### Data for review:
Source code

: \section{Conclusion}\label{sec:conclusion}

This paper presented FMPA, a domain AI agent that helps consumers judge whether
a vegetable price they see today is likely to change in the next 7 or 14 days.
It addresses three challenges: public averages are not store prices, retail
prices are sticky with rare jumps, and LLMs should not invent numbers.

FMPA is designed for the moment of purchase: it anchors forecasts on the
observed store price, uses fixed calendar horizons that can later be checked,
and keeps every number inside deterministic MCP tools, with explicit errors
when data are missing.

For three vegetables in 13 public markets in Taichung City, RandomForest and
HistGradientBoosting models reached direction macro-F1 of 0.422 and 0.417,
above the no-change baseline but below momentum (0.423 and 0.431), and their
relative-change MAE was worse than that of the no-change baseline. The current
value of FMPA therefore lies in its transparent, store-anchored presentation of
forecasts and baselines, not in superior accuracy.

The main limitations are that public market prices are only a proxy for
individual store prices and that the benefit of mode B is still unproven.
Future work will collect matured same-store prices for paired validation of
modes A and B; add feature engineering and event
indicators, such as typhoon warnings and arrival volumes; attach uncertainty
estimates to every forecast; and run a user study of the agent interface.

---

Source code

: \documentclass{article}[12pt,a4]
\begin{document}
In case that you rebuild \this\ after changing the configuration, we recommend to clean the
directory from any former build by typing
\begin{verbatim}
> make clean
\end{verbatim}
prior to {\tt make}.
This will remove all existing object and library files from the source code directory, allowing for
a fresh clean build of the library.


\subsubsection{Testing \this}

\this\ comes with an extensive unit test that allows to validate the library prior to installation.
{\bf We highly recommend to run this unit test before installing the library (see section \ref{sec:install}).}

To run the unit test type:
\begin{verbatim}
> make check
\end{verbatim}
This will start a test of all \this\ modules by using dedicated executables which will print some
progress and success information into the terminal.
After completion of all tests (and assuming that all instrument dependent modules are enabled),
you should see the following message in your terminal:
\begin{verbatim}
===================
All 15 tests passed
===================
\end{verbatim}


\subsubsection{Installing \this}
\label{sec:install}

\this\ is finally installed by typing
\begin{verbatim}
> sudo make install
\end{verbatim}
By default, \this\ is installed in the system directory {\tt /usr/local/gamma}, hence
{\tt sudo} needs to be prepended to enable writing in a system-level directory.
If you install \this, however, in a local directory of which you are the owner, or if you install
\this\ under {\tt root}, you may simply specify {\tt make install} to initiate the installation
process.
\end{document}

==

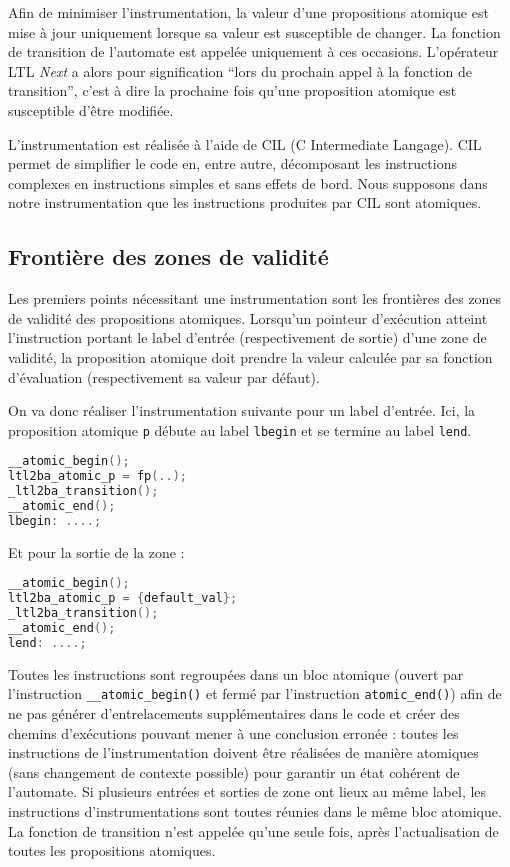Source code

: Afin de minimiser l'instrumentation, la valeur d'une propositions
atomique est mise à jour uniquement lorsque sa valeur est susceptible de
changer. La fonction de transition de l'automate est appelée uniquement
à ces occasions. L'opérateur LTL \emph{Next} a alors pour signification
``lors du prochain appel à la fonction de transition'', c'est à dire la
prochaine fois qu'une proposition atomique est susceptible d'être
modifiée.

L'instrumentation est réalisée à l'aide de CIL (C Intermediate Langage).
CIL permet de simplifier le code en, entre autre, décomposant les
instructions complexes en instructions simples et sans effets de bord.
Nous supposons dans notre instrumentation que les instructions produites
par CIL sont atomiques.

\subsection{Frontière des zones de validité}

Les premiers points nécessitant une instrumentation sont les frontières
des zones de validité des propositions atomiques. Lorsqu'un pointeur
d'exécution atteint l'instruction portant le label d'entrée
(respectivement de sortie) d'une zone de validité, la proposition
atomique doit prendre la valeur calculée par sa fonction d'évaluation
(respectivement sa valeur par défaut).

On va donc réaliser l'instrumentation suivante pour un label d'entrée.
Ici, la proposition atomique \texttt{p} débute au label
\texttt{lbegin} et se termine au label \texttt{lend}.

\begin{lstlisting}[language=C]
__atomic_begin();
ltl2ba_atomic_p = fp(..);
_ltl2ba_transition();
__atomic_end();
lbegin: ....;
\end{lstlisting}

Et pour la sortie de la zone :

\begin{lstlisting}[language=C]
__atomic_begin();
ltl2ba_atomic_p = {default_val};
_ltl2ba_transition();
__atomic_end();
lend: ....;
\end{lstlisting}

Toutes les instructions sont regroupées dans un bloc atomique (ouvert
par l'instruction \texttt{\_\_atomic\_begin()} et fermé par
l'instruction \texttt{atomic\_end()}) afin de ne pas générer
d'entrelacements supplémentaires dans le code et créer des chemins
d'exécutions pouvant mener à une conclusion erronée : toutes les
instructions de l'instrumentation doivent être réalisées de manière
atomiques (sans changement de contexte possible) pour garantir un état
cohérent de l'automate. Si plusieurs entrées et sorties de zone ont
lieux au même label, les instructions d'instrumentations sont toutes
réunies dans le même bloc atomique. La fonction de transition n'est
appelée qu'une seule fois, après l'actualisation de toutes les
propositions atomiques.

### To do:
Copy all lines from the material above that hold the word "propositions".

### Written answer:
: Afin de minimiser l'instrumentation, la valeur d'une propositions
des zones de validité des propositions atomiques. Lorsqu'un pointeur
propositions atomiques.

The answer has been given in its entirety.